FDN hopes to attract new investors amidst renewables push

FDN hopes to attract new investors amidst renewables push

Asset Management Bonds Debt Capital Markets Corporate & Sovereign Strategy Debenture Economy & Policy Fixed Income Funds Structured Finance Project & Infrastructure Finance Regulation Colombia

FDN, a specialist infrastructure project finance firm, hopes a revised upcoming renewable auction scheme, to be held on October 22, will open up a door for new potential investors in Colombia, the firm's vice president for financing and investment, Carlo Bongianni, said at the LatinFinance Project & Infrastructure Summit in New York.

Following the postponement of Colombia’s inaugural long-term renewable power auction in February, Colombia’s Ministry of Energy and Mining revised certain auction rules, stretching out the power purchase agreement (PPA) term from 12 to 15 years, as well as instituting a “take-or-pay” structure for the contracts. Take-or-pay means the buyer has to pay for the contracted energy whether it is used or not.

The government, and market alike, are hoping the new terms will generate better participation in the upcoming auction. The contract incentives were not substantial enough to favor many bids from international investors when Colombia held its first auction in February, Bongianni said, during a discussion on Thursday in New York.

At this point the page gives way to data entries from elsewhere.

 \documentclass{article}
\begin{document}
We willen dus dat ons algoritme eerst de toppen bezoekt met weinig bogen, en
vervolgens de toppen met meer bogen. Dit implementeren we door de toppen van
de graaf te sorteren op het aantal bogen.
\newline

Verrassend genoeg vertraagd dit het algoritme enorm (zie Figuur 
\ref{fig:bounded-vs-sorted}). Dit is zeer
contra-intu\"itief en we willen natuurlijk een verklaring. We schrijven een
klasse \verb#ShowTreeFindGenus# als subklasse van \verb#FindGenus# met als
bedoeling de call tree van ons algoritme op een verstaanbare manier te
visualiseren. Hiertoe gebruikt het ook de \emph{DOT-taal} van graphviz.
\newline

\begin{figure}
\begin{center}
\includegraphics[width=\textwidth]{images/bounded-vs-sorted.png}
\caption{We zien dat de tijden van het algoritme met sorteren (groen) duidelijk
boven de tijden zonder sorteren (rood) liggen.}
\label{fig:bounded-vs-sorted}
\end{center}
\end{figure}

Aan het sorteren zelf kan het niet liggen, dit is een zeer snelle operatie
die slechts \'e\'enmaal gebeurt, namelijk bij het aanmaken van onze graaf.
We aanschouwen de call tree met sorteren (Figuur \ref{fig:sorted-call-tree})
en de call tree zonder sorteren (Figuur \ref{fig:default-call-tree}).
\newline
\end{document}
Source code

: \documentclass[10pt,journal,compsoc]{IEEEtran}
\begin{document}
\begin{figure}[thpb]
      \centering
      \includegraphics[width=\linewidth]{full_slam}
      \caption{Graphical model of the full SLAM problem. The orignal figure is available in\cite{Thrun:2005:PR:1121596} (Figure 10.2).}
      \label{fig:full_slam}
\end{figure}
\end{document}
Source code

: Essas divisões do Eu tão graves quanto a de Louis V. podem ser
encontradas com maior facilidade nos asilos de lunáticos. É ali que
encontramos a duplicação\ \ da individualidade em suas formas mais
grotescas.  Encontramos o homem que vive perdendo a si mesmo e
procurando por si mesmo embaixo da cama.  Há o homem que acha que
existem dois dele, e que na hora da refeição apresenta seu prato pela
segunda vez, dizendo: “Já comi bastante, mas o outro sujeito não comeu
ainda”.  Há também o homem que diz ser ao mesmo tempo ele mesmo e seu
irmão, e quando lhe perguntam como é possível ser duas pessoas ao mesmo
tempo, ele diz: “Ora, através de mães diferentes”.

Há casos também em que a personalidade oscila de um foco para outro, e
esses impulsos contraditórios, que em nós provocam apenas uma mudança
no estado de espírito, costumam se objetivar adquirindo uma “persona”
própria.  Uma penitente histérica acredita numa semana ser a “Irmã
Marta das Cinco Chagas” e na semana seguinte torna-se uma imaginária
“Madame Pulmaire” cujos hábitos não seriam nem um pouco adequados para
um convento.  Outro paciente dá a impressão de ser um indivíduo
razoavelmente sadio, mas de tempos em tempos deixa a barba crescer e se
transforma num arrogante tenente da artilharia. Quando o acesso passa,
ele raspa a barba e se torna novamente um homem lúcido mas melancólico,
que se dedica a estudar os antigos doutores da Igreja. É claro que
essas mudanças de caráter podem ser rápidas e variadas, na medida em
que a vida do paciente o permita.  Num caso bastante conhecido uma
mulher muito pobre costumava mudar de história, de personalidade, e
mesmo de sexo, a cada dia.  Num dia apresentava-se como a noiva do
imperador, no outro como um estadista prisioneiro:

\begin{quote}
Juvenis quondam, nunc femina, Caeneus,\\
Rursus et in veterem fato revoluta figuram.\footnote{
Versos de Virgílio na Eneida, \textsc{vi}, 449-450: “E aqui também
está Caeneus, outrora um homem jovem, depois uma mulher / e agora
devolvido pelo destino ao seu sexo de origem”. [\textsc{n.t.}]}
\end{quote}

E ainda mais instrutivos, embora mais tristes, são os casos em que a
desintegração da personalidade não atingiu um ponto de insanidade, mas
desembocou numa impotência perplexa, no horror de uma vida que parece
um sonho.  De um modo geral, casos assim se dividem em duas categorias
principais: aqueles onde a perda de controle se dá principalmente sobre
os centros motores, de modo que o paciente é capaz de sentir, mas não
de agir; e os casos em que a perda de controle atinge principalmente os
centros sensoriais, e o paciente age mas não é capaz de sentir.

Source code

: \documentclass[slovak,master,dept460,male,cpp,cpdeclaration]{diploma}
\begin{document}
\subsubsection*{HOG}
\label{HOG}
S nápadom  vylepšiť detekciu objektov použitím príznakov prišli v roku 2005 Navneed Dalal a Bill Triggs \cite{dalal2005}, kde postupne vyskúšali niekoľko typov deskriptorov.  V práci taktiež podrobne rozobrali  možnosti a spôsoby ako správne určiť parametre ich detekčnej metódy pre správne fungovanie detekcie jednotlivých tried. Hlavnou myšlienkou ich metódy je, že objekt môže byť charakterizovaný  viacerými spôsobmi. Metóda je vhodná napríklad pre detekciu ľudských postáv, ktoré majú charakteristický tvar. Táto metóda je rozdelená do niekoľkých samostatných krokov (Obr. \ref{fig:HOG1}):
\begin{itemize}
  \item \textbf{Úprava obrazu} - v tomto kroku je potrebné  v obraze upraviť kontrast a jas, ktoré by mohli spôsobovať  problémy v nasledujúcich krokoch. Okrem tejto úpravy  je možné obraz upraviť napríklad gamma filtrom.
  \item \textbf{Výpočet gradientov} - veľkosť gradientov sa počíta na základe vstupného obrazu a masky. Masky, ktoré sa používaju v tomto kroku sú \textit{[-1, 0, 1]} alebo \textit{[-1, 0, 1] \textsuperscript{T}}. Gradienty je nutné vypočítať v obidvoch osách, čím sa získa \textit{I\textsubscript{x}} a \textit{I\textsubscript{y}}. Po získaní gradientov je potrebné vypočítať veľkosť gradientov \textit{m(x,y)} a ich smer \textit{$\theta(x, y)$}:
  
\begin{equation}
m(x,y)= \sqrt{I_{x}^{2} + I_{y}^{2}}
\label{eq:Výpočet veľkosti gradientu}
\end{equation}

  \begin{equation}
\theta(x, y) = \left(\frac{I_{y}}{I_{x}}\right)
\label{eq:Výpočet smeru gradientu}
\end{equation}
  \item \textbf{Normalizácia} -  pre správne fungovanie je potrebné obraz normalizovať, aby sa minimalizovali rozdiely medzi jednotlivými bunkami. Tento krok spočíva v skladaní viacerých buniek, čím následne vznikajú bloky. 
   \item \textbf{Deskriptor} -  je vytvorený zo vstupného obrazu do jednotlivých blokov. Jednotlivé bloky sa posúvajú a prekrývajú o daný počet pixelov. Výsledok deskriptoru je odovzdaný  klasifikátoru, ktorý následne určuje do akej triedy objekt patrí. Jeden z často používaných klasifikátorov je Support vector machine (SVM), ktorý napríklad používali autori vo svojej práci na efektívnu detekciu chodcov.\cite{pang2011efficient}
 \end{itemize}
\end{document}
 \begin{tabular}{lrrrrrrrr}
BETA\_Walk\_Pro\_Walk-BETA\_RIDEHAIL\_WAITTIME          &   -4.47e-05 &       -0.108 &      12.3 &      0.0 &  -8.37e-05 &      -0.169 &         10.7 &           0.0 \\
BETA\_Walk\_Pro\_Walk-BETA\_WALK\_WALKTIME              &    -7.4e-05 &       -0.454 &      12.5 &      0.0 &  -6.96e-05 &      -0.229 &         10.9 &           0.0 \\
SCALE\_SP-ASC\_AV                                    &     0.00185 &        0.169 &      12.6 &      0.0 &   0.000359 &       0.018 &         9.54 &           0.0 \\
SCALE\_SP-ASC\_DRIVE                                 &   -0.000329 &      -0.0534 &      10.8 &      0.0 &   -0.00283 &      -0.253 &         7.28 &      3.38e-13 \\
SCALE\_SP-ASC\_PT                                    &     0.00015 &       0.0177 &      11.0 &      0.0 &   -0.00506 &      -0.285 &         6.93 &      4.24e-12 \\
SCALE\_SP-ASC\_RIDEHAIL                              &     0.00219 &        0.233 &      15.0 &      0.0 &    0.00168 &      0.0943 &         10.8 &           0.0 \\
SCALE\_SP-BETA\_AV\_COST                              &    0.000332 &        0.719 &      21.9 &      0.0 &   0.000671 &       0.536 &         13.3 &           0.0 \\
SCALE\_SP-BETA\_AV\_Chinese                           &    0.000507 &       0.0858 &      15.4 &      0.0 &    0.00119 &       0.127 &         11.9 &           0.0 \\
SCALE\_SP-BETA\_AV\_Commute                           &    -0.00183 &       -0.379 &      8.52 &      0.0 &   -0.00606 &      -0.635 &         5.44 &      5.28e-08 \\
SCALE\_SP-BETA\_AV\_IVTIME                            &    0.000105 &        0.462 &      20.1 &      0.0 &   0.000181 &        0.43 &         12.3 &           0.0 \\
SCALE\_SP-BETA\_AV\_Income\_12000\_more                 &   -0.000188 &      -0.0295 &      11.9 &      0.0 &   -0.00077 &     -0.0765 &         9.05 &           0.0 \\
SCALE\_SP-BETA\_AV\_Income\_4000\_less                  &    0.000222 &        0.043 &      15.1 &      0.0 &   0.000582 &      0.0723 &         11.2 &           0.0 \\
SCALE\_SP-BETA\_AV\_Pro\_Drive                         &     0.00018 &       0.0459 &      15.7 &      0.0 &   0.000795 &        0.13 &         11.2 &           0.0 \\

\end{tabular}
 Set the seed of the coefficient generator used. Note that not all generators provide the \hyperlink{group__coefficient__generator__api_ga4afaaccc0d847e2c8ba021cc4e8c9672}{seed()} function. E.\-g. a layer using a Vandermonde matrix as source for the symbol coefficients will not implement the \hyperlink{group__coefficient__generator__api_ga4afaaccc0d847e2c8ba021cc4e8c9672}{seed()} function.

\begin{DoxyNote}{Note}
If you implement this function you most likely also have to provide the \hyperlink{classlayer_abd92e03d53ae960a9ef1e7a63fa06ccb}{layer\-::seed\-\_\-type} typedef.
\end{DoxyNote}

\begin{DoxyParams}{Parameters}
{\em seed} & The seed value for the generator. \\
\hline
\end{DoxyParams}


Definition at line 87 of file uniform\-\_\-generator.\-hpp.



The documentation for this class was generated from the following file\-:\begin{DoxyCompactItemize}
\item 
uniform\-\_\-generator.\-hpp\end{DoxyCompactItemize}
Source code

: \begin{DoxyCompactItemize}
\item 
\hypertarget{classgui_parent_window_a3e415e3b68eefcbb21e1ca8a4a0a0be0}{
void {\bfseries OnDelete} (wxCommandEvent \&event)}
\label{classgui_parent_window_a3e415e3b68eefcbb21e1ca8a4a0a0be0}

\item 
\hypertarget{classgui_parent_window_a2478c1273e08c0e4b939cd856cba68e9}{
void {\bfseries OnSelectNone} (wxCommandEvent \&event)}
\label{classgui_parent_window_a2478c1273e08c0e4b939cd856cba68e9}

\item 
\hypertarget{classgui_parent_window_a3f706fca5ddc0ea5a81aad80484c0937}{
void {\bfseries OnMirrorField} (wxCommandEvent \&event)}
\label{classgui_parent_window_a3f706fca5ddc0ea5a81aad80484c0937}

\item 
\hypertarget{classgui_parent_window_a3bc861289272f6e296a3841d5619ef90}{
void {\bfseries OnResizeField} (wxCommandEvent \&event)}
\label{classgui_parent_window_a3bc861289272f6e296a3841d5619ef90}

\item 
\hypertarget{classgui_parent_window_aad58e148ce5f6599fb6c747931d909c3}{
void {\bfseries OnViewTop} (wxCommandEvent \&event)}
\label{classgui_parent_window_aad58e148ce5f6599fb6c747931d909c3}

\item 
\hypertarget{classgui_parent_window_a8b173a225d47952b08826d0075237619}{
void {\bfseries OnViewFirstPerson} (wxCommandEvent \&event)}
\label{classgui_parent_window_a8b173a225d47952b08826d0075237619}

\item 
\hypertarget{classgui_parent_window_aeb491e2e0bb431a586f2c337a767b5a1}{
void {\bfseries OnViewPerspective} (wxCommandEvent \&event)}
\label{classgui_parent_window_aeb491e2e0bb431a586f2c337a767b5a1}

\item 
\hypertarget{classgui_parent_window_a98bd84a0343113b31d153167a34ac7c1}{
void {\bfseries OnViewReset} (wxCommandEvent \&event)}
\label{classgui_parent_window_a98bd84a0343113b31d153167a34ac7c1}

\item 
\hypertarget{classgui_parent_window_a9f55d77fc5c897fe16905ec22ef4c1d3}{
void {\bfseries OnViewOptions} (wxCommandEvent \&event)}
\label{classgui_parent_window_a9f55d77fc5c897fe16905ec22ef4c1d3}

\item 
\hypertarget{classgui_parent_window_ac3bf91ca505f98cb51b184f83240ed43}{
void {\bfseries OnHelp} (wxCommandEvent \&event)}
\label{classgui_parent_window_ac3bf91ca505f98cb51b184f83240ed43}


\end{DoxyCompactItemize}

The initial auction, which was expected to offer 23 renewable energy contracts, was postponed as Italian power company Enel would have emerged as the main awardee, thereby violating anti-trust rules of the nation, industry sources told LatinFinance at the time.

As Colombia lags behind many regional peers in the development of renewable energy capacity, Bongianni said that “the sector took off much more rapidly than anticipated”.

Bongianni contends that incumbent politicians saw a lot of risk and a lack of political support in profoundly altering a power industry that is dominated by oligopolies.

Countering the perception of currency risk due to the PPAs being denominated in pesos, Bongianni said that Colombia’s banded peg to the US dollar, peso liquidity lines, and various debt and equity guarantees provided help to mitigate that risk.

Despite fiscal constraints impeding a high level of funding from FDN, the Colombian development bank is looking to capture value from alternative sources of payment, Bongianni said, such as incorporating land valorization payments.

“The land around infrastructure creates a lot of value for that project and for the pieces of activity generated by that project. We are looking at ways to tax surrounding areas more”, he said.

This, in theory, could be applied to any infrastructure asset class, but is particularly well-suited for Colombia's ambitious 4G toll road concessions program, in which 12 projects are still in need of securing financial close , Bongianni said.

So far this year, three 4G projects have reached a financial close. FDN expects two to three more projects to reach financial close by year end, in line with its typical average of 6 projects.

Some issues with a faster execution of 4G financings, according to Bongianni, involved the lack of thought given to the longer-term liquidity challenges some of these companies would face.

“Some of the projects were awarded very rapidly to the same subject for two to three projects at the time. After a couple of projects, their balance sheet would be substantially changed”, Bongianni.

A lot of winners were also construction companies, some of which did not appreciate the concept of being a developer and investor, he said. These latter have substantially difference balance sheet, with long-term liquidity needed, whereas construction companies will typically get by on short-term revolving credit facilities, Bongianni said.